> **PROBLEM DESCRIPTION**
Listed below are entries; give the number of lines among them that include "path", and only that number.

Records drawn from a dataset:
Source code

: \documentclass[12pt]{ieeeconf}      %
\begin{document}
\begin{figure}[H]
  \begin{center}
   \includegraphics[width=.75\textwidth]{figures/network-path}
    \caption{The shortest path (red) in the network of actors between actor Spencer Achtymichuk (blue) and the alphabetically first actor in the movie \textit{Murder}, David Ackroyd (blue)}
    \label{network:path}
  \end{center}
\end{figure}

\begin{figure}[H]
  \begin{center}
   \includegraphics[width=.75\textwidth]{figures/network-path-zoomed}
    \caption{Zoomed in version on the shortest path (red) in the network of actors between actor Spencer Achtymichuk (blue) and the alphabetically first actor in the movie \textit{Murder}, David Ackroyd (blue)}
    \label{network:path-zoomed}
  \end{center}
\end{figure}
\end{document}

> **RESPONSE TO THE TASK**
6